Per tutta la giornata, in realtà, i giornalisti lo inseguono per chiedergli di commentare la battuta di Umberto Bossi sui fucili. Berlusconi non si tira indietro. «Certo quella battuta poteva risparmiarsela perché sa che poi certe cose vengono strumentalizzate. Bossi si esprime per slogan: quante volte ha detto i fucili, i fucili. Vuol dire solo che lui farà una battaglia politica forte». In serata, poi, ritorna sulla vicenda. «Con Bossi esiste un rapporto veramente speciale, con lui c’è una amicizia fraterna. In cinque anni il Carroccio non si è mai opposto a una decisione del governo». Ma Bossi farà il ministro? «Non lo so, a me nessuno ha chiesto niente».

Quel che è certo è che, dopo le battute di Veltroni sulla differenza di età, Berlusconi non può fare a meno di scherzare sul suo stato di salute. «Chi vuol fare braccio di ferro?» dice incontrando i giornalisti. «Sto bene, sto molto bene. Tranne la voce, che ormai sta andando via: del resto con quattro comizi al giorno... La verità è che mi attribuiscono frasi mai dette e una stanchezza che non ho mai avuto». E se Berlusconi prende tempo sulle Olimpiadi - «decideremo insieme con gli alleati. Bisogna premere affinché inizi un dialogo con il Dalai Lama» - mostra di avere le idee molto chiare sull’esclusione del marchio della Dc. Il fatto che vi siano «quattro simboli con la falce e il martello» sulla scheda e che invece sia stato escluso «proprio il simbolo della Dc» indica che «evidentemente c’è stato un ordine dall’alto e la volontà di fare un favore a qualcuno».
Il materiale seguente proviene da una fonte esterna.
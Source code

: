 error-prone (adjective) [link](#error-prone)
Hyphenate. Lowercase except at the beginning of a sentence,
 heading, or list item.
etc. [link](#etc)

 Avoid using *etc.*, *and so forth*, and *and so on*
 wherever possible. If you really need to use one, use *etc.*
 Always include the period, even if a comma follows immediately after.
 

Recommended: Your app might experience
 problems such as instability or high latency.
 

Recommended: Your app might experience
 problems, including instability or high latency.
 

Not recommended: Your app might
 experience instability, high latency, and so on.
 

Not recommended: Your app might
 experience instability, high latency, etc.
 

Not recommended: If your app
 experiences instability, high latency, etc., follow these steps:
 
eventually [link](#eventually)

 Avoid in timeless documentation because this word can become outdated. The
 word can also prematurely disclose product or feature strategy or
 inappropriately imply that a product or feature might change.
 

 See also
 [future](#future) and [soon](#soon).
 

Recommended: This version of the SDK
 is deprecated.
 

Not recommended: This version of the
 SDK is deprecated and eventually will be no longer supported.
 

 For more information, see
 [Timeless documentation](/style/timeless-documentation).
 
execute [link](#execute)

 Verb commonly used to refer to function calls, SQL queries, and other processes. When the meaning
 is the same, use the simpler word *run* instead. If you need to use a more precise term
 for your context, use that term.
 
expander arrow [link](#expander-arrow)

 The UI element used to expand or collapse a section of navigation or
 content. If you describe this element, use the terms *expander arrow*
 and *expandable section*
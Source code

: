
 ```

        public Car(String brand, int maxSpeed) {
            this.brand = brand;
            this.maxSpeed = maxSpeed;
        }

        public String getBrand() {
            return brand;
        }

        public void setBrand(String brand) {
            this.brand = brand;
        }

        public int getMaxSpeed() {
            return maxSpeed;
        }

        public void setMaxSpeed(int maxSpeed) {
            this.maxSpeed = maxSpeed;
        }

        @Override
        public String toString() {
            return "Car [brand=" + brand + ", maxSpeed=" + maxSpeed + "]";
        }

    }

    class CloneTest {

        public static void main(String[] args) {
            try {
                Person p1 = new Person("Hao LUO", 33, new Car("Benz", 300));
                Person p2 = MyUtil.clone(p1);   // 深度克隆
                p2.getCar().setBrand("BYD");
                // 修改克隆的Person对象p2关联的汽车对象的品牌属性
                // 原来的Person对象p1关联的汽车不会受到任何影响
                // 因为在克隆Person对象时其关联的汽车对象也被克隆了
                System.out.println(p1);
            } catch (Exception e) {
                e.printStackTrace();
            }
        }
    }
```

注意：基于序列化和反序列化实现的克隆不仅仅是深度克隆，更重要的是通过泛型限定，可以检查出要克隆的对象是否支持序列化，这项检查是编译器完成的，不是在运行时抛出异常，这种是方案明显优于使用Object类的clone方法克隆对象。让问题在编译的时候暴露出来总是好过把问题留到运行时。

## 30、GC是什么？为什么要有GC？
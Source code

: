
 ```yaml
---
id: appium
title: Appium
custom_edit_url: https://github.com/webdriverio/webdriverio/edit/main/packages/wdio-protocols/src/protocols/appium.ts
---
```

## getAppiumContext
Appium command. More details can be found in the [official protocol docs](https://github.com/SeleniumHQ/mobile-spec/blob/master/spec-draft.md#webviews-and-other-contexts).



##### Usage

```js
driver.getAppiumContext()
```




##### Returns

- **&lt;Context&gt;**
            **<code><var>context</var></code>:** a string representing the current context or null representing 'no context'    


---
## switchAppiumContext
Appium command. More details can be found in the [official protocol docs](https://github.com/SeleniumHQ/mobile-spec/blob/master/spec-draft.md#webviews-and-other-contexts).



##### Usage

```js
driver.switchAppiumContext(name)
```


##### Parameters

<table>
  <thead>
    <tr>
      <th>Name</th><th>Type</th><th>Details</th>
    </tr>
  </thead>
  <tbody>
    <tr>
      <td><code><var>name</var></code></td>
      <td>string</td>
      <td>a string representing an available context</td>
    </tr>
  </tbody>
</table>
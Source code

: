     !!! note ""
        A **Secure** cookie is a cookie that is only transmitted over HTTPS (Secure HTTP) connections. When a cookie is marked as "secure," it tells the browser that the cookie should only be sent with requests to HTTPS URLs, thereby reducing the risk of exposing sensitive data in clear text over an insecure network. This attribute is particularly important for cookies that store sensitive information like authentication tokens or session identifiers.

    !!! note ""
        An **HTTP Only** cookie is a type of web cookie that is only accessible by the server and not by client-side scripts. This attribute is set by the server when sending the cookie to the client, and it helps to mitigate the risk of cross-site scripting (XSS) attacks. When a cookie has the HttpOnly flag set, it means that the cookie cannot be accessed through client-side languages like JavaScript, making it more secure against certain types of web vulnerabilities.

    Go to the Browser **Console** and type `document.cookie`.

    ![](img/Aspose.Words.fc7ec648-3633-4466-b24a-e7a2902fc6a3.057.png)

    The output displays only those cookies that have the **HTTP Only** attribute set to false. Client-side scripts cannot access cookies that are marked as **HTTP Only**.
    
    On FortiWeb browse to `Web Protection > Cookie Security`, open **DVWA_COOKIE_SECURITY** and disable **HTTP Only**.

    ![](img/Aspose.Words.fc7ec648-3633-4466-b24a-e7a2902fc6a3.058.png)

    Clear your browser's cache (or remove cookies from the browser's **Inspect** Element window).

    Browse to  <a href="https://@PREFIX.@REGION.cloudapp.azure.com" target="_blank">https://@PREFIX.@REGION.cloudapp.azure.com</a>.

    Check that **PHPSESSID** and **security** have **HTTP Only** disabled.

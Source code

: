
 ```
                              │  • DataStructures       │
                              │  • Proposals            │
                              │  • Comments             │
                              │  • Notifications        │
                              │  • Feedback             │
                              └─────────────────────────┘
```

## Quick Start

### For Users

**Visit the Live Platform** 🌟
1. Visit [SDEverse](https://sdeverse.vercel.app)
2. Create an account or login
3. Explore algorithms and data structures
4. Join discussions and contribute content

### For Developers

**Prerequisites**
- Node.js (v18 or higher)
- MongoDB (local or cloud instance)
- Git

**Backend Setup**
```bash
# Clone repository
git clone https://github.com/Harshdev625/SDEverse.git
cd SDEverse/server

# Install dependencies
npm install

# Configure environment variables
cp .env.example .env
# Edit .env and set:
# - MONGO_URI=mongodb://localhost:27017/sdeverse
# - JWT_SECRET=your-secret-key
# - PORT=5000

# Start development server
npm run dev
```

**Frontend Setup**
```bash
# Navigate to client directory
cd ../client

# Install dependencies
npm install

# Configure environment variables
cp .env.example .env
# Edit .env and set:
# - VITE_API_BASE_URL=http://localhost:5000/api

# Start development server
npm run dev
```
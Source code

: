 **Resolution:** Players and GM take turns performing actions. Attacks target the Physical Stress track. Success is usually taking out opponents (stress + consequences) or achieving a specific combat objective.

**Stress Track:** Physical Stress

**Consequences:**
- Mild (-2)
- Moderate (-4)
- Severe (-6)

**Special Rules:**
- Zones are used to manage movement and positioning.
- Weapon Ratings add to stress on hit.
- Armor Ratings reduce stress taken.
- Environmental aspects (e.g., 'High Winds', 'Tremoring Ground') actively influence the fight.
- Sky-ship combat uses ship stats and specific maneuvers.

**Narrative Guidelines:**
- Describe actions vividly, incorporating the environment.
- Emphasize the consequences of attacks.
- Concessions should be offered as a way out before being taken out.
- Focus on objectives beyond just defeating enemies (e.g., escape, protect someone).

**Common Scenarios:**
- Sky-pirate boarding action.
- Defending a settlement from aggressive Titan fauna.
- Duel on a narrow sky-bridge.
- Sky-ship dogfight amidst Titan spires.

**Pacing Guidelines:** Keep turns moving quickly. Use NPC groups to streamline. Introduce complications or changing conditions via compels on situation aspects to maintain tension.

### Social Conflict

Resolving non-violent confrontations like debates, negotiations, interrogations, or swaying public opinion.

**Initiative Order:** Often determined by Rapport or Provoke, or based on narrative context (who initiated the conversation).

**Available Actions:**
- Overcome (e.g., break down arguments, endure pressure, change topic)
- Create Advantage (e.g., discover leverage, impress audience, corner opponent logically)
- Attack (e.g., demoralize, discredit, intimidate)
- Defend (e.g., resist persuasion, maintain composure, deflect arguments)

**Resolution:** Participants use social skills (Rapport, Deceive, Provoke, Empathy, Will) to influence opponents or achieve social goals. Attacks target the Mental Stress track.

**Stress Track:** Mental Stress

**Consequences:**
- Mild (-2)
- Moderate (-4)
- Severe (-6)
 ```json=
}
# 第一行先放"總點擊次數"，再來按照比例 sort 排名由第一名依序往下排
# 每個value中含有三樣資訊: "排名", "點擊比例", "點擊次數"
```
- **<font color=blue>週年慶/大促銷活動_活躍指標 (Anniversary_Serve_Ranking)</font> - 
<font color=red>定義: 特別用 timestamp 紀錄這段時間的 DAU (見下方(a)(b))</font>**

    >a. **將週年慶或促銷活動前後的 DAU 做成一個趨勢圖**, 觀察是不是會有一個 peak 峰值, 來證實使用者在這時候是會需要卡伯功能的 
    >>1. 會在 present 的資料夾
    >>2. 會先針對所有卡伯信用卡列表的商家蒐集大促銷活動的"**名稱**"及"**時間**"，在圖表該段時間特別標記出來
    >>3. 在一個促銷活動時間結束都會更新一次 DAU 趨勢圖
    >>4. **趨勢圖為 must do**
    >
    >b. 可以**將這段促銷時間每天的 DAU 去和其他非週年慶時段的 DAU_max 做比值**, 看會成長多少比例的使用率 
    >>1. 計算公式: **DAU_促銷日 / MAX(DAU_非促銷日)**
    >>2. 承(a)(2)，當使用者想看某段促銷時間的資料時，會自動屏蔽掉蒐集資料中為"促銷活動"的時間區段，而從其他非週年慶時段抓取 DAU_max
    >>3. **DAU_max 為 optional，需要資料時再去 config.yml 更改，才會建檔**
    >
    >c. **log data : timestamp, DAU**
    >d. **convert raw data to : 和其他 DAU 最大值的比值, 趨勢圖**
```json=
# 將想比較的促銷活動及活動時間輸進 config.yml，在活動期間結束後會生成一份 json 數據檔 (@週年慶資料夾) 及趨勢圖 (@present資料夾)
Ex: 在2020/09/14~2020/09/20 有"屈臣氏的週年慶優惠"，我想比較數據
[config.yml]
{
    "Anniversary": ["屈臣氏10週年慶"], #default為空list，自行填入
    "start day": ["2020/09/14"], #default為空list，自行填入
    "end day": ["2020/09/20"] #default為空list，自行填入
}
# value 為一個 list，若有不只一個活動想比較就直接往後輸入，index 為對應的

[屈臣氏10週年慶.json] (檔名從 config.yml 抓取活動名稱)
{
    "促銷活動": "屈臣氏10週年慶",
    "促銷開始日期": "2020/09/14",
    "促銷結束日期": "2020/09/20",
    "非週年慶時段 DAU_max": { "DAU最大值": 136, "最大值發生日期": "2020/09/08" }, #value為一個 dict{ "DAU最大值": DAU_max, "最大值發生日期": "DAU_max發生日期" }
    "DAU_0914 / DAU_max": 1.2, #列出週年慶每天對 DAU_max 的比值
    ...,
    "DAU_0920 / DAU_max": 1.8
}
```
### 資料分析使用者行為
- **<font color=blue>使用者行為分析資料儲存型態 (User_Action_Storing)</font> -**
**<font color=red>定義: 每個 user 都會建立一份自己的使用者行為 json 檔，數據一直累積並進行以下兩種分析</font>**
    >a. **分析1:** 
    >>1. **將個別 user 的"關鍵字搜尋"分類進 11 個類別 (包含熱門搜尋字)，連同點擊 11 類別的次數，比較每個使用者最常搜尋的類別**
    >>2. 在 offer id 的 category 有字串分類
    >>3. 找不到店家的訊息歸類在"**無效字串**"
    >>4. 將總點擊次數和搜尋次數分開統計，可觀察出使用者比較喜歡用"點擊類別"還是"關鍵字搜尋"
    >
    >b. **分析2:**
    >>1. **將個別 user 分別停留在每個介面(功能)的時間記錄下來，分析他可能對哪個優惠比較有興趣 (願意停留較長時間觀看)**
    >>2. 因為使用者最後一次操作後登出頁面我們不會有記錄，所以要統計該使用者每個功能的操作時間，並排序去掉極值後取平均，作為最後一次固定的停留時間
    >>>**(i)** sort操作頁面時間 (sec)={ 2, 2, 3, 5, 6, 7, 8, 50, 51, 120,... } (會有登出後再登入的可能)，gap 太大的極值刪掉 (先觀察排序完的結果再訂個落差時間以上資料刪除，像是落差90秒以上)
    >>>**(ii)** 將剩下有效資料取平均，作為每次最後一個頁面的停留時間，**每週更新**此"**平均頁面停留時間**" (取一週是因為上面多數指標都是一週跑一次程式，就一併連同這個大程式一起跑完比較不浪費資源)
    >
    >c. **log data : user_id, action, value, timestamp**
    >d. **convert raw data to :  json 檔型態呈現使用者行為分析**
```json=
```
Berlusconi torna anche sull’energia: «Bisogna riprendere con il nucleare. Dovremo partecipare alla realizzazione di una centrale che sarà costruita in un Paese vicino». Poi se la prende anche con una sinistra «intrisa di giustizialismo» e ribadisce la necessità di procedere alla separazione delle carriere. «Il magistrato deve essere terzo. I pm, così come gli avvocati della difesa, devono arrivare con il cappello in mano davanti al giudice».

L’ultima battuta è per la necessità del voto utile. «Alla Camera alcuni partiti non possono in nessun modo superare lo sbarramento e i voti che vengono dati alla Santanchè, che è una bella “sberla”, possono avvantaggiare uno che bella sberla non è: Walter Veltroni».